Tuesday, 6 February 2018

Scratch Programming in Easy Steps Book Review

Scratch Programming in Easy Steps by Sean McManus is a beginner to intermediate Scratch project book which introduces children to the Scratch programming environment through a variety of hands-on projects.

We've previously reviewed the more advanced book in this series, Cool Scratch Projects in Easy Steps, yes we probably should have reviewed the beginner book first, but that's just the way it worked out.

Disclosure: We were sent a copy of the book for the purposes of this review. As always, our views are our own.
Scratch Programming in Easy Steps is a full-colour book which covers both Scratch 2.0 and Scratch 1.4. When the book was published Scratch 2.0 wasn't available for the Raspberry Pi but it is now.

The book has lots of illustrations and colour code examples but it is quite text-heavy so children will need to be competent readers to make the most of it. Scratch is generally recommended for children from age 8+, a lot of children start with Scratch quite a bit younger than this so if you're buying a book for a younger child you'll want to consider their reading level or plan to work through the book with them.

Scratch is a fab environment for kids to learn to code, create and share, but a lot of kids need some support to get started. This is where a beginner Scratch book comes in really handy.

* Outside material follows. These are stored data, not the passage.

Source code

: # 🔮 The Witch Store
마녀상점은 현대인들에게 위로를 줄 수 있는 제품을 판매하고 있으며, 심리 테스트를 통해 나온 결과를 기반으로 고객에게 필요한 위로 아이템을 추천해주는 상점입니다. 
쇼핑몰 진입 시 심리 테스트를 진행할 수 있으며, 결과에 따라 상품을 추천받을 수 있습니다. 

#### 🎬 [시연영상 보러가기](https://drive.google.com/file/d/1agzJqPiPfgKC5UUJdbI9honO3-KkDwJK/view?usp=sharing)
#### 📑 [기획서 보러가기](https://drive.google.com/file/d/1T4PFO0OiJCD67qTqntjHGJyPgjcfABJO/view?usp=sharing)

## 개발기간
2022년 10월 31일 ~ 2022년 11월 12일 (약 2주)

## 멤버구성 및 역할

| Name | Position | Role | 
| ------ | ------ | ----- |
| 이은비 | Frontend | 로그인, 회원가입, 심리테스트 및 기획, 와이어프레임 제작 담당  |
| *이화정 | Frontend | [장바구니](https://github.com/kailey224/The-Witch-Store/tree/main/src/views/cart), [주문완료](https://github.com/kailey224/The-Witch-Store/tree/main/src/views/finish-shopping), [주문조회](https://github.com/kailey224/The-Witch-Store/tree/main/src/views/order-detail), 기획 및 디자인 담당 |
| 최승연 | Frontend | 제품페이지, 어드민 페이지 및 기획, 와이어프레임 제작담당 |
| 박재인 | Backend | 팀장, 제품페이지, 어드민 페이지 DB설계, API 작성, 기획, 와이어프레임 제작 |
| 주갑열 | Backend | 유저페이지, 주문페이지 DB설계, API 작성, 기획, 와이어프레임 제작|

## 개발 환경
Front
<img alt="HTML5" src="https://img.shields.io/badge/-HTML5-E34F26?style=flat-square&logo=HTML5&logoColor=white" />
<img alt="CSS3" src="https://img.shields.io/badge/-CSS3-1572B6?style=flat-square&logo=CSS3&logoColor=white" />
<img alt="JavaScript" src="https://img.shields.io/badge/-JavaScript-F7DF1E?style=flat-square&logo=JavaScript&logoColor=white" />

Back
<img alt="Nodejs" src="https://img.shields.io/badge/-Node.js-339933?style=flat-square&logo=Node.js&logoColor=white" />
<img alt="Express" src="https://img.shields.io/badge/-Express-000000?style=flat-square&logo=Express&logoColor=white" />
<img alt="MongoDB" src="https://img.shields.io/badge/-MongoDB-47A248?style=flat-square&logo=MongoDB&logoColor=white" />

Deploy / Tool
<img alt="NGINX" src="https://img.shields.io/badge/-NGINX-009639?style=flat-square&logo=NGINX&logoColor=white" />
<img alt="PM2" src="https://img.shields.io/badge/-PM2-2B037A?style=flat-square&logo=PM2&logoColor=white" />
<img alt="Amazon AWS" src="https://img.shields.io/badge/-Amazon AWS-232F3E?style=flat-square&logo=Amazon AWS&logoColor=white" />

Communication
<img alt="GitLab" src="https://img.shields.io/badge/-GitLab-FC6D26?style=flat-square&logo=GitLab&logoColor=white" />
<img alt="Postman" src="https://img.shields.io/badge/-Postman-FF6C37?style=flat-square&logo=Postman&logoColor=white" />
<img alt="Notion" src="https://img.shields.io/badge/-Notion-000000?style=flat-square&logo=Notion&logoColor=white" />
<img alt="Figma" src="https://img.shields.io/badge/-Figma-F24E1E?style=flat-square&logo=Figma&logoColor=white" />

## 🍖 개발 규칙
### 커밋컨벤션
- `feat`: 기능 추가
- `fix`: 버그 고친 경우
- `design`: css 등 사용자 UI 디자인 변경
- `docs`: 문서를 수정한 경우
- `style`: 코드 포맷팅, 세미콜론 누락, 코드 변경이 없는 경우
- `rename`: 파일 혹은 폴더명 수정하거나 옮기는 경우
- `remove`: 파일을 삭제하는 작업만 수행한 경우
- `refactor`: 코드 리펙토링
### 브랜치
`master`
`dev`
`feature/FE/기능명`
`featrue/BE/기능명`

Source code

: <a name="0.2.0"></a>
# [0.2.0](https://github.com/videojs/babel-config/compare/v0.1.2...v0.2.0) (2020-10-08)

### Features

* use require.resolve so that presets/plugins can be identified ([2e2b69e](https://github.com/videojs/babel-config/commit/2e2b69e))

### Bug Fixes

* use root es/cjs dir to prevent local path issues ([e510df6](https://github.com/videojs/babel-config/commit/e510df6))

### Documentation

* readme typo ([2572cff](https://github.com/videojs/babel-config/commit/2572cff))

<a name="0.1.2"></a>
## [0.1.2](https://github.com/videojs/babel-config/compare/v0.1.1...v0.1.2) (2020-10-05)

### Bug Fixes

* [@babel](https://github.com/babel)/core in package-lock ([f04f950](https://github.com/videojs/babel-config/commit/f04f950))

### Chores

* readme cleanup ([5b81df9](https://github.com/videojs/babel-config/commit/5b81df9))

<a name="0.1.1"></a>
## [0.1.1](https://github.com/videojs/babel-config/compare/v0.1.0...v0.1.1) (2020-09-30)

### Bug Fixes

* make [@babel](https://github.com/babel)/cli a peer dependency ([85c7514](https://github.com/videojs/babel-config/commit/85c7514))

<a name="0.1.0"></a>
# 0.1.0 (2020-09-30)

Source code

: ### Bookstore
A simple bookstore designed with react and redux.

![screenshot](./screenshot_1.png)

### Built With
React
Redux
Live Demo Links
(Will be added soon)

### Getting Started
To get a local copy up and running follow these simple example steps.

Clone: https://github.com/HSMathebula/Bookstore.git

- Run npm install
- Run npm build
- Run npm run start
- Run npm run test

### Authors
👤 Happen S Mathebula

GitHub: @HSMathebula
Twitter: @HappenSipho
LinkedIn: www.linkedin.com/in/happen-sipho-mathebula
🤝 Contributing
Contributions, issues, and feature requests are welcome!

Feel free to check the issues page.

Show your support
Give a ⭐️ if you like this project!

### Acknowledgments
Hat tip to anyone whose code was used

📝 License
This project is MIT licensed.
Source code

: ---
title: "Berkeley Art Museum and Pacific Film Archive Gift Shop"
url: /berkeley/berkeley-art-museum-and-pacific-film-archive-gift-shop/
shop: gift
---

The book has a great variety of projects. It's not all games (we like games but they're not the only thing you can create in Scratch.) Beginner coders will learn to create digital art and work with sound and music as well as creating some fun games.

One of the things I really like about Sean McManus's Scratch books is that he covers the creation of graphics including drawing programmatically with the pen and using the paint tool. These are really useful skills to have in Scratch and allow kids to use their visual design skills along with coding skills. It's much better for children to learn to create their own graphics and graphic effects rather than just reusing graphics that other people have created.

The book also has a section that gives you a taster of how to work with hardware in Scratch. This includes one of my favourite bits of hardware to use with Scratch, the Pico Board. The Pico Board is a fab add-on which has a button and slider and sensors and the ability to work with external components using inputs that measure resistance.  Note that you can use the Pico Board with Scratch 2 as well as Scratch 1.4 (which was not the case when the book was originally written.)

Scratch Programming in Easy Steps is a Scratch book with lots of depth. It's packed with tips and useful information about how Scratch works and the way that you create programs. This makes it great for enthusiastic beginners as well as children who already know the basics of Scratch and want to increase their skill level.

If your child is not quite ready for this level, then try McManus's Coder Academy book.